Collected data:
******

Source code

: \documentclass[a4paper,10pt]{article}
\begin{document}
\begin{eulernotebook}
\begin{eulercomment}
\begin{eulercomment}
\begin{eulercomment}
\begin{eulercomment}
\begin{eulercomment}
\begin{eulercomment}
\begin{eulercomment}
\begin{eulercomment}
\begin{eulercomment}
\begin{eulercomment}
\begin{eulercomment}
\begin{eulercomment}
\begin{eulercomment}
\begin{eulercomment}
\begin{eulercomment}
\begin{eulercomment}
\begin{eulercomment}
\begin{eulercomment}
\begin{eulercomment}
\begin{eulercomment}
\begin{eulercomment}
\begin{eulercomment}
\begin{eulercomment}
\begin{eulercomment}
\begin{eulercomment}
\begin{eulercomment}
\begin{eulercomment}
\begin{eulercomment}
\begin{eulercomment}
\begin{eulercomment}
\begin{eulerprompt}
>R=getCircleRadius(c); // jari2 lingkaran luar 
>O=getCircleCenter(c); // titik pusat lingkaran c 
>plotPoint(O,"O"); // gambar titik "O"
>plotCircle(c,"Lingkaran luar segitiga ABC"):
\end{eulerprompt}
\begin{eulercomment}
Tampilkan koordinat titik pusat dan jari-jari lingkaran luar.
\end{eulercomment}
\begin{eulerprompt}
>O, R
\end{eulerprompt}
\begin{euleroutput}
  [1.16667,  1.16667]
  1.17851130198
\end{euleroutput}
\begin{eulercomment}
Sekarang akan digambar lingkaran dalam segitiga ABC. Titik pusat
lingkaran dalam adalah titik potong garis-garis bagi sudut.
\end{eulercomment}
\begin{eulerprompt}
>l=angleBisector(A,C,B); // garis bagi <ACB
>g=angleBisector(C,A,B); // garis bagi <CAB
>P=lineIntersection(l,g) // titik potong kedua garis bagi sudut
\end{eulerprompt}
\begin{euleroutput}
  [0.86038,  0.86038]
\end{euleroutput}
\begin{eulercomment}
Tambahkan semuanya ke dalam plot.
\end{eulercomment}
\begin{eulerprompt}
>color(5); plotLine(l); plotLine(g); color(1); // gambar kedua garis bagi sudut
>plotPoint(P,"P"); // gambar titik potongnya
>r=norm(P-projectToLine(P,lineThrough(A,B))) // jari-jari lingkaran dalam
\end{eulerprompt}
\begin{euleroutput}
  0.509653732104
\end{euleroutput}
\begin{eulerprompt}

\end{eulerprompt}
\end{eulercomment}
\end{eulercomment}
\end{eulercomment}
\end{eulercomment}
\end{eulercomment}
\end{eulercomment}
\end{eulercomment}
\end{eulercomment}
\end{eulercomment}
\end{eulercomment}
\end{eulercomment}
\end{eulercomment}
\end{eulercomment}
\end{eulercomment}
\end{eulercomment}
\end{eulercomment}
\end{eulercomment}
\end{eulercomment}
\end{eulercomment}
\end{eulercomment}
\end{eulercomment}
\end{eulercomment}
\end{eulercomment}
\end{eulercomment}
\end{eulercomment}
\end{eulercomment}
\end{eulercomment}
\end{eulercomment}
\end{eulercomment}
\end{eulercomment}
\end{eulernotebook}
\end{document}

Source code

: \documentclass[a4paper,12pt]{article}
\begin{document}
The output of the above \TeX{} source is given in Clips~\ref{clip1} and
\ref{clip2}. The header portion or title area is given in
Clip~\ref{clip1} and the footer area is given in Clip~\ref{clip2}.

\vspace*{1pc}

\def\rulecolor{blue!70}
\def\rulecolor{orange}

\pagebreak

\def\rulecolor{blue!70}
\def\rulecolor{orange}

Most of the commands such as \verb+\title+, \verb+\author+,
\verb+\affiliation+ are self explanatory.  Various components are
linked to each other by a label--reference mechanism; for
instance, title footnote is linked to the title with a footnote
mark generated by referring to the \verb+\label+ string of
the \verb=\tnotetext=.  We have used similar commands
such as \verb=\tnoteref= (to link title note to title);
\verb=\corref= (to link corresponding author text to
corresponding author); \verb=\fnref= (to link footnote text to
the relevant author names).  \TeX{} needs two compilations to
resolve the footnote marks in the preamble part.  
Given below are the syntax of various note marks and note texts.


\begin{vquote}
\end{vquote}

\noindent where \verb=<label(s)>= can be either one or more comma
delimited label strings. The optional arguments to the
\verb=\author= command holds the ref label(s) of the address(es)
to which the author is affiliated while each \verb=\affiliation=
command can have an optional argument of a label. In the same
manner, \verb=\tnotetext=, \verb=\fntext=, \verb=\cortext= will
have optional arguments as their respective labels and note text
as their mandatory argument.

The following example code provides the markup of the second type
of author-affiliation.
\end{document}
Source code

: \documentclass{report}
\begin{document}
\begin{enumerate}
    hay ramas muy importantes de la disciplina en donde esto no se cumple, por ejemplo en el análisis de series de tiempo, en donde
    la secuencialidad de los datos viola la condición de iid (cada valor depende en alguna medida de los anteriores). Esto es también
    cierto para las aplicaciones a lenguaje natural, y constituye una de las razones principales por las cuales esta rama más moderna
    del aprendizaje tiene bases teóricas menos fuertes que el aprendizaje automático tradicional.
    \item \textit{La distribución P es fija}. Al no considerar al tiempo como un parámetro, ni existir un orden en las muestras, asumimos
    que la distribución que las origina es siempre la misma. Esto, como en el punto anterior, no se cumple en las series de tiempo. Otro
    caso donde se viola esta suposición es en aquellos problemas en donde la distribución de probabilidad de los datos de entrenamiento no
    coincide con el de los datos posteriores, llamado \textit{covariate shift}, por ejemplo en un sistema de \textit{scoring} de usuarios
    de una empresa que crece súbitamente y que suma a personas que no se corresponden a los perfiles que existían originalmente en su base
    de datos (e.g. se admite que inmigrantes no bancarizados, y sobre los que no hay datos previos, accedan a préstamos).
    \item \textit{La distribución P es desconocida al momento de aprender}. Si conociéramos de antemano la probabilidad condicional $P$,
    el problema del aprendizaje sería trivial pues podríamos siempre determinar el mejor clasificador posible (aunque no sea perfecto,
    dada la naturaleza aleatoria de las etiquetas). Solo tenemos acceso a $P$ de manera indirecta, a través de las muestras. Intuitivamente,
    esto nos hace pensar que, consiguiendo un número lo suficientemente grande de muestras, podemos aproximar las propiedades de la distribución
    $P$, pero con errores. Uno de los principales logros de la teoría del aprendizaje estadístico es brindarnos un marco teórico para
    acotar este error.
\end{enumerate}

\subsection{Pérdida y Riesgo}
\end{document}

******

**What to produce**. Word for word, give back all of the records.

**Answer below**.
Source code

: \documentclass[a4paper,10pt]{article}
\begin{document}
\begin{eulernotebook}
\begin{eulercomment}
\begin{eulercomment}
\begin{eulercomment}
\begin{eulercomment}
\begin{eulercomment}
\begin{eulercomment}
\begin{eulercomment}
\begin{eulercomment}
\begin{eulercomment}
\begin{eulercomment}
\begin{eulercomment}
\begin{eulercomment}
\begin{eulercomment}
\begin{eulercomment}
\begin{eulercomment}
\begin{eulercomment}
\begin{eulercomment}
\begin{eulercomment}
\begin{eulercomment}
\begin{eulercomment}
\begin{eulercomment}
\begin{eulercomment}
\begin{eulercomment}
\begin{eulercomment}
\begin{eulercomment}
\begin{eulercomment}
\begin{eulercomment}
\begin{eulercomment}
\begin{eulercomment}
\begin{eulercomment}
\begin{eulerprompt}
>R=getCircleRadius(c); // jari2 lingkaran luar 
>O=getCircleCenter(c); // titik pusat lingkaran c 
>plotPoint(O,"O"); // gambar titik "O"
>plotCircle(c,"Lingkaran luar segitiga ABC"):
\end{eulerprompt}
\begin{eulercomment}
Tampilkan koordinat titik pusat dan jari-jari lingkaran luar.
\end{eulercomment}
\begin{eulerprompt}
>O, R
\end{eulerprompt}
\begin{euleroutput}
  [1.16667,  1.16667]
  1.17851130198
\end{euleroutput}
\begin{eulercomment}
Sekarang akan digambar lingkaran dalam segitiga ABC. Titik pusat
lingkaran dalam adalah titik potong garis-garis bagi sudut.
\end{eulercomment}
\begin{eulerprompt}
>l=angleBisector(A,C,B); // garis bagi <ACB
>g=angleBisector(C,A,B); // garis bagi <CAB
>P=lineIntersection(l,g) // titik potong kedua garis bagi sudut
\end{eulerprompt}
\begin{euleroutput}
  [0.86038,  0.86038]
\end{euleroutput}
\begin{eulercomment}
Tambahkan semuanya ke dalam plot.
\end{eulercomment}
\begin{eulerprompt}
>color(5); plotLine(l); plotLine(g); color(1); // gambar kedua garis bagi sudut
>plotPoint(P,"P"); // gambar titik potongnya
>r=norm(P-projectToLine(P,lineThrough(A,B))) // jari-jari lingkaran dalam
\end{eulerprompt}
\begin{euleroutput}
  0.509653732104
\end{euleroutput}
\begin{eulerprompt}

\end{eulerprompt}
\end{eulercomment}
\end{eulercomment}
\end{eulercomment}
\end{eulercomment}
\end{eulercomment}
\end{eulercomment}
\end{eulercomment}
\end{eulercomment}
\end{eulercomment}
\end{eulercomment}
\end{eulercomment}
\end{eulercomment}
\end{eulercomment}
\end{eulercomment}
\end{eulercomment}
\end{eulercomment}
\end{eulercomment}
\end{eulercomment}
\end{eulercomment}
\end{eulercomment}
\end{eulercomment}
\end{eulercomment}
\end{eulercomment}
\end{eulercomment}
\end{eulercomment}
\end{eulercomment}
\end{eulercomment}
\end{eulercomment}
\end{eulercomment}
\end{eulercomment}
\end{eulernotebook}
\end{document}

Source code

: \documentclass[a4paper,12pt]{article}
\begin{document}
The output of the above \TeX{} source is given in Clips~\ref{clip1} and
\ref{clip2}. The header portion or title area is given in
Clip~\ref{clip1} and the footer area is given in Clip~\ref{clip2}.

\vspace*{1pc}

\def\rulecolor{blue!70}
\def\rulecolor{orange}

\pagebreak

\def\rulecolor{blue!70}
\def\rulecolor{orange}

Most of the commands such as \verb+\title+, \verb+\author+,
\verb+\affiliation+ are self explanatory.  Various components are
linked to each other by a label--reference mechanism; for
instance, title footnote is linked to the title with a footnote
mark generated by referring to the \verb+\label+ string of
the \verb=\tnotetext=.  We have used similar commands
such as \verb=\tnoteref= (to link title note to title);
\verb=\corref= (to link corresponding author text to
corresponding author); \verb=\fnref= (to link footnote text to
the relevant author names).  \TeX{} needs two compilations to
resolve the footnote marks in the preamble part.  
Given below are the syntax of various note marks and note texts.


\begin{vquote}
\end{vquote}

\noindent where \verb=<label(s)>= can be either one or more comma
delimited label strings. The optional arguments to the
\verb=\author= command holds the ref label(s) of the address(es)
to which the author is affiliated while each \verb=\affiliation=
command can have an optional argument of a label. In the same
manner, \verb=\tnotetext=, \verb=\fntext=, \verb=\cortext= will
have optional arguments as their respective labels and note text
as their mandatory argument.

The following example code provides the markup of the second type
of author-affiliation.
\end{document}
Source code

: \documentclass{report}
\begin{document}
\begin{enumerate}
    hay ramas muy importantes de la disciplina en donde esto no se cumple, por ejemplo en el análisis de series de tiempo, en donde
    la secuencialidad de los datos viola la condición de iid (cada valor depende en alguna medida de los anteriores). Esto es también
    cierto para las aplicaciones a lenguaje natural, y constituye una de las razones principales por las cuales esta rama más moderna
    del aprendizaje tiene bases teóricas menos fuertes que el aprendizaje automático tradicional.
    \item \textit{La distribución P es fija}. Al no considerar al tiempo como un parámetro, ni existir un orden en las muestras, asumimos
    que la distribución que las origina es siempre la misma. Esto, como en el punto anterior, no se cumple en las series de tiempo. Otro
    caso donde se viola esta suposición es en aquellos problemas en donde la distribución de probabilidad de los datos de entrenamiento no
    coincide con el de los datos posteriores, llamado \textit{covariate shift}, por ejemplo en un sistema de \textit{scoring} de usuarios
    de una empresa que crece súbitamente y que suma a personas que no se corresponden a los perfiles que existían originalmente en su base
    de datos (e.g. se admite que inmigrantes no bancarizados, y sobre los que no hay datos previos, accedan a préstamos).
    \item \textit{La distribución P es desconocida al momento de aprender}. Si conociéramos de antemano la probabilidad condicional $P$,
    el problema del aprendizaje sería trivial pues podríamos siempre determinar el mejor clasificador posible (aunque no sea perfecto,
    dada la naturaleza aleatoria de las etiquetas). Solo tenemos acceso a $P$ de manera indirecta, a través de las muestras. Intuitivamente,
    esto nos hace pensar que, consiguiendo un número lo suficientemente grande de muestras, podemos aproximar las propiedades de la distribución
    $P$, pero con errores. Uno de los principales logros de la teoría del aprendizaje estadístico es brindarnos un marco teórico para
    acotar este error.
\end{enumerate}

\subsection{Pérdida y Riesgo}
\end{document}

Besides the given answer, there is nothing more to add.